One of the largest wealth managers is trying to engage a client segment spanning as many as 2 million people who are part of groups that have historically been excluded by the industry.

Launched on Jan. 25, The UBS Wealth Management USA Multicultural Investors Strategic Client Segment is offering the firm’s roughly 6,200 financial advisors research, access to new racial equity investing products and discussion guides for prospects who are Black, Latino or Asian American and have at least $1 million in investable assets. The new program joins existing ones aimed at women, business owners, rising generations, and athletes and entertainers, said Melinda Hightower, the head of the new client segment.

It comes as large wealth managers, advisors and academic researchers seek more information about affluent and high net worth clients from underrepresented groups. In some cases, the potential clients may not even be aware of investment opportunities that could build generational wealth. The barriers to accessing them include the industry’s lack of representation of women and minorities as well as outright racist actions or company-wide practices.

Melinda Hightower, UBS Global Wealth Management.
Melinda Hightower is the head of the multicultural investors strategic client segment with UBS Global Wealth Management.
UBS

Many of the new programs launched over the past couple of years in wealth management have revolved around philanthropy or trying to reach new groups of clients through the “same way of doing business,” said Hightower.

“Inclusion was certainly not central to that experience, and they're just going to the new audience and saying, ‘Here we are.’ So you're getting a bunch of ill-fitting products,” she said in an interview. “We are thinking that the change has to happen within the way that we offer investment advice, and so that's what we're critically focused on.”

Hightower said more information would be available in coming months about the racial equity investing products coming to UBS, along with insights from polling her team has conducted with the client segment it estimates to be between 1 million and 2 million Americans. The team will supply educational resources to advisors focused on topics such as linking portfolios to a legacy beyond one’s immediate family and the central importance of building generational wealth. The company aims to expand discussions during client meetings and prompt advisors to ask about legacy specifically, according to Hightower, who said that “preserving generational wealth” and preparing young people for that transfer are the clients’ main financial goals.

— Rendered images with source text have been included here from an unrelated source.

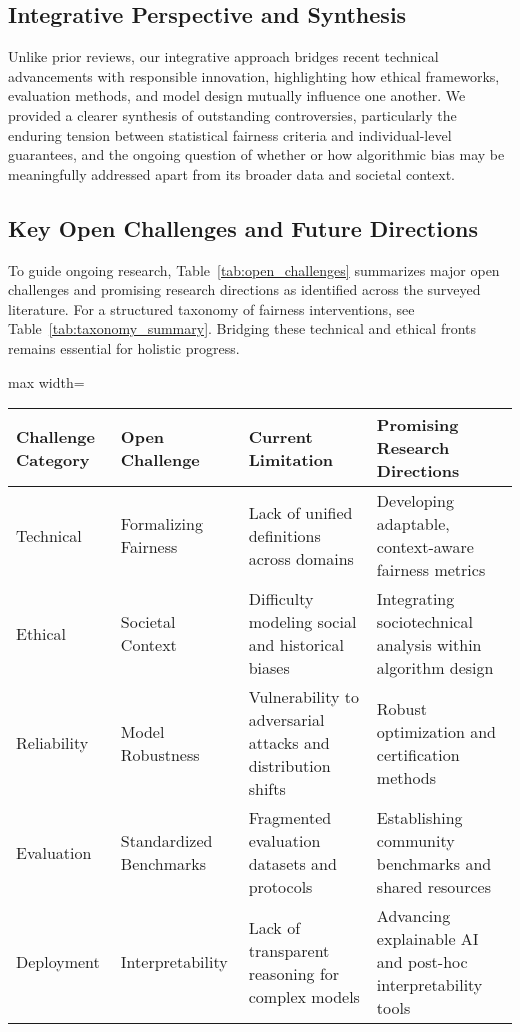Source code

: \documentclass[sigconf]{acmart}
\begin{document}
\subsection{Integrative Perspective and Synthesis}
Unlike prior reviews, our integrative approach bridges recent technical advancements with responsible innovation, highlighting how ethical frameworks, evaluation methods, and model design mutually influence one another. We provided a clearer synthesis of outstanding controversies, particularly the enduring tension between statistical fairness criteria and individual-level guarantees, and the ongoing question of whether or how algorithmic bias may be meaningfully addressed apart from its broader data and societal context.

\subsection{Key Open Challenges and Future Directions}
To guide ongoing research, Table~\ref{tab:open_challenges} summarizes major open challenges and promising research directions as identified across the surveyed literature. For a structured taxonomy of fairness interventions, see Table~\ref{tab:taxonomy_summary}. Bridging these technical and ethical fronts remains essential for holistic progress.

\begin{table*}[htbp]
\centering
\caption{Open Challenges and Future Research Directions in Fairness, Bias, and Reliability}
\label{tab:open_challenges}
\begin{adjustbox}{max width=\textwidth}
\begin{tabular}{@{}llll@{}}
\toprule
Challenge Category & Open Challenge & Current Limitation & Promising Research Directions \\
\midrule
Technical & Formalizing Fairness & Lack of unified definitions across domains & Developing adaptable, context-aware fairness metrics \\
Ethical & Societal Context & Difficulty modeling social and historical biases & Integrating sociotechnical analysis within algorithm design \\
Reliability & Model Robustness & Vulnerability to adversarial attacks and distribution shifts & Robust optimization and certification methods \\
Evaluation & Standardized Benchmarks & Fragmented evaluation datasets and protocols & Establishing community benchmarks and shared resources \\
Deployment & Interpretability & Lack of transparent reasoning for complex models & Advancing explainable AI and post-hoc interpretability tools \\
\bottomrule
\end{tabular}
\end{adjustbox}
\end{table*}
\end{document}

While driving change in wealth management over the long term will take time, it’s possible if client-facing advisors in branches take steps within their practices while executives closely examine what their companies could be doing as an organization, said Dana Wilson, CEO of Changing How Individuals Prosper (CHIP), a financial services marketplace for Black and Latino professionals and prospective clients. The company recently launched its own quarterly magazine as part of its efforts to increase the visibility of minority advisors and clients. There are “always a lot of missed opportunities in that stereotype” when firms or advisors assume that working with Black and Latino clients means lower account sizes, Wilson said.

“It’s not that people don't have money. We have it, we just haven't had the access and the opportunity to be able to have those conversations and to be able to have it make sense to our lives,” Wilson said. “It’s a nice thing to walk into a room and say, ‘Oh, here's something that's for me. … It’s really just about changing the dynamics and breaking down some of those barriers.”

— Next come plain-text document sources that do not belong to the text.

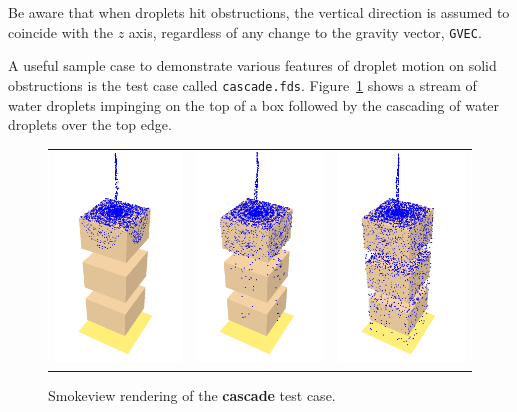 \documentclass[11pt]{book}
\newcommand{\ct}{\tt\small}
\begin{document}
\begin{warning}
Be aware that when droplets hit obstructions, the vertical direction is assumed to coincide with the $z$ axis, regardless of any change to the gravity vector, {\ct GVEC}.
\end{warning}

\noindent
A useful sample case to demonstrate various features of droplet motion on solid obstructions is the test case called {\ct cascade.fds}. Figure~\ref{cascade} shows a stream
of water droplets impinging on the top of a box followed by the cascading of water droplets over the top edge.

\begin{figure}[ht]
\begin{center}
\begin{tabular}{lcr}
\includegraphics[height=2.2in]{SCRIPT_FIGURES/cascade_1} &
\includegraphics[height=2.2in]{SCRIPT_FIGURES/cascade_2} &
\includegraphics[height=2.2in]{SCRIPT_FIGURES/cascade_3}
\end{tabular}
\end{center}
\caption[Example of water cascading over solid obstructions.]{Smokeview rendering of the {\bf cascade} test case.}
\label{cascade}
\end{figure}
\end{document}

Wilson praised the choice of Hightower to lead the outreach to the client segment at UBS, where Hightower says some advisors are already tapping into it effectively and participating in her team’s research for other planners. A former private banker with J.P. Morgan Chase who served clients that are part of the segment, Hightower argues that advisors of all backgrounds can make the experience better for any client by seeking more engagement beyond their traditional base. The company’s goal isn’t to build a silo for certain people, she said.

“It's something that's important to anyone for whom inclusion is important,” Hightower said. “In order to remain relevant, financial institutions should really take note and work to be as inclusive as possible.”